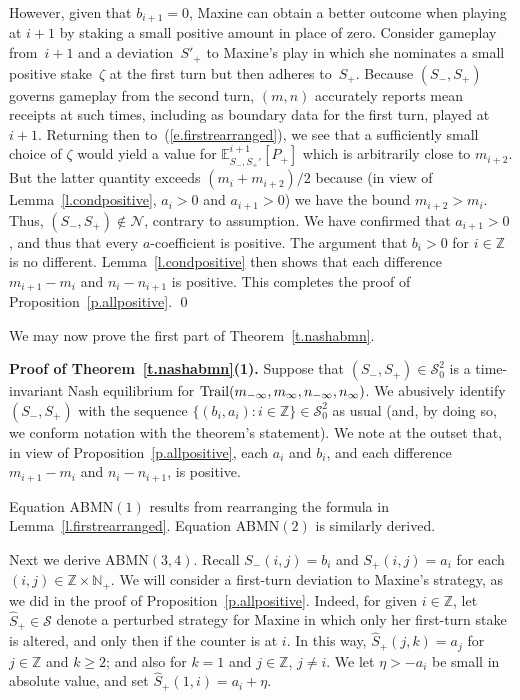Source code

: \documentclass[letterpaper,11pt,oneside,reqno]{amsbook}
\newcommand{\N}{\ensuremath{\mathbb{N}}}
\newcommand{\Z}{\ensuremath{\mathbb{Z}}}
\newcommand{\E}[0]{\mathbb{E}}
\numberwithin{figure}{chapter}
\theoremstyle{definition}
\theoremstyle{definition}
\theoremstyle{definition}
\theoremstyle{definition}
\theoremstyle{definition}
\newcommand{\mc}{\mathcal}
\newcommand{\nwithoutzero}{\N_+}
\newcommand{\game}{{\rm Trail}}
\newcommand{\tis}{\mc{S}_0}
\newcommand{\abmnmac}{\textrm{ABMN}}
\begin{document}
However, given that $b_{i+1} = 0$, Maxine can obtain a better outcome when playing at $i+1$ by staking a small positive amount in place of zero. Consider gameplay from~$i+1$ and a deviation~$S'_+$ to Maxine's play in which she nominates a small positive stake~$\zeta$ at the first turn but then adheres to~$S_+$. Because $(S_-,S_+)$ governs gameplay from the second turn, $(m,n)$ accurately reports mean receipts at such times, including as boundary data for the first turn, played at $i+1$. Returning then to~(\ref{e.firstrearranged}), we see that  
a sufficiently small choice of $\zeta$ would yield a value for $\E^{i+1}_{S_-,S_+'}[P_+]$
which is arbitrarily close to $m_{i+2}$. But the latter quantity exceeds  $(m_i + m_{i+2})/2$ because (in view of Lemma~\ref{l.condpositive}, $a_i > 0$ and $a_{i+1} > 0$) we have the bound $m_{i+2} > m_i$.
Thus, $(S_-,S_+) \not\in \mc{N}$, contrary to assumption. We have confirmed that $a_{i+1} > 0$, and thus that every $a$-coefficient is positive.
The argument that $b_i > 0$ for $i \in \Z$ is no different. Lemma~\ref{l.condpositive} then shows that each difference $m_{i+1} - m_i$ and $n_i - n_{i+1}$ is positive. 
This completes the proof of Proposition~\ref{p.allpositive}. \qed


 



We may now prove the first part of  Theorem~\ref{t.nashabmn}.
 
{\bf Proof of Theorem~\ref{t.nashabmn}(1).}  Suppose  that 
$(S_-,S_+) \in  \tis^2$ is a time-invariant Nash equilibrium for $\game(m_{-\infty},m_\infty,n_{-\infty},n_\infty)$. We abusively identify $(S_-,S_+)$ with the sequence 
 $\big\{ (b_i,a_i): i \in \Z \big\} \in \tis^2$ as usual (and, by doing so, we conform notation with the theorem's statement).
We note at the outset that, in view of Proposition~\ref{p.allpositive}, each $a_i$ and $b_i$, and each difference $m_{i+1} - m_i$ and $n_i - n_{i+1}$, is positive.

Equation \abmnmac$(1)$ results from rearranging the formula in Lemma~\ref{l.firstrearranged}. Equation \abmnmac$(2)$ is similarly derived. 


Next we derive \abmnmac$(3,4)$. Recall $S_-(i,j) = b_i$ and $S_+(i,j)=a_i$ for each $(i,j) \in \Z \times \nwithoutzero$. 
We will consider a first-turn deviation to Maxine's strategy, as we did in the proof of Proposition~\ref{p.allpositive}.
Indeed,
for given $i \in \Z$, let  $\hat{S}_+ \in \mc{S}$ denote a perturbed strategy  for Maxine in which only her first-turn stake is altered, and only then if the counter is at $i$. In this way,  $\hat{S}_+(j,k) = a_j$ for $j \in \Z$ and $k \geq 2$; and also for $k=1$ and $j \in \Z$, $j \not= i$. We let $\eta > -a_i$ be small in absolute value, and set $\hat{S}_+(1,i) = a_i + \eta$.
\end{document}
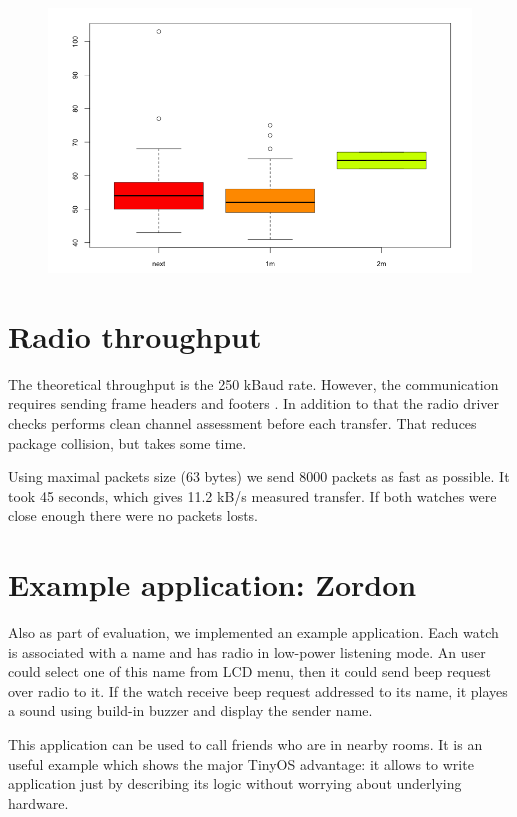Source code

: \begin{figure}[H]
  \centering
  \includegraphics[width=1.0\textwidth]{img/tests/lqi/db_m30.png}
\end{figure}


\section{Radio throughput}

The theoretical throughput is the 250 kBaud rate.
However, the communication requires sending frame headers and footers .
In addition to that the radio driver checks performs clean channel assessment before each transfer.
That reduces package collision, but takes some time.

Using maximal packets size (63 bytes) we send 8000 packets as fast as possible.
It took 45 seconds, which gives 11.2 kB/s measured transfer.
If both watches were close enough there were no packets losts.


\section{Example application: Zordon}

Also as part of evaluation, we implemented an example application.
Each watch is associated with a name and has radio in low-power listening mode.
An user could select one of this name from LCD menu, then it could send beep request over radio to it.
If the watch receive beep request addressed to its name, it playes a sound using build-in buzzer and display the sender name.

This application can be used to call friends who are in nearby rooms.
It is an useful example which shows the major TinyOS advantage: it allows to write application just by describing its logic without worrying about underlying hardware.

━━━━━━━━━━

THE TASK
All lines from the one that contains "That reduces package" to the end of the records above are to be copied exactly; leave out the rest.

COMPLETED TASK
That reduces package collision, but takes some time.

Using maximal packets size (63 bytes) we send 8000 packets as fast as possible.
It took 45 seconds, which gives 11.2 kB/s measured transfer.
If both watches were close enough there were no packets losts.


\section{Example application: Zordon}

Also as part of evaluation, we implemented an example application.
Each watch is associated with a name and has radio in low-power listening mode.
An user could select one of this name from LCD menu, then it could send beep request over radio to it.
If the watch receive beep request addressed to its name, it playes a sound using build-in buzzer and display the sender name.

This application can be used to call friends who are in nearby rooms.
It is an useful example which shows the major TinyOS advantage: it allows to write application just by describing its logic without worrying about underlying hardware.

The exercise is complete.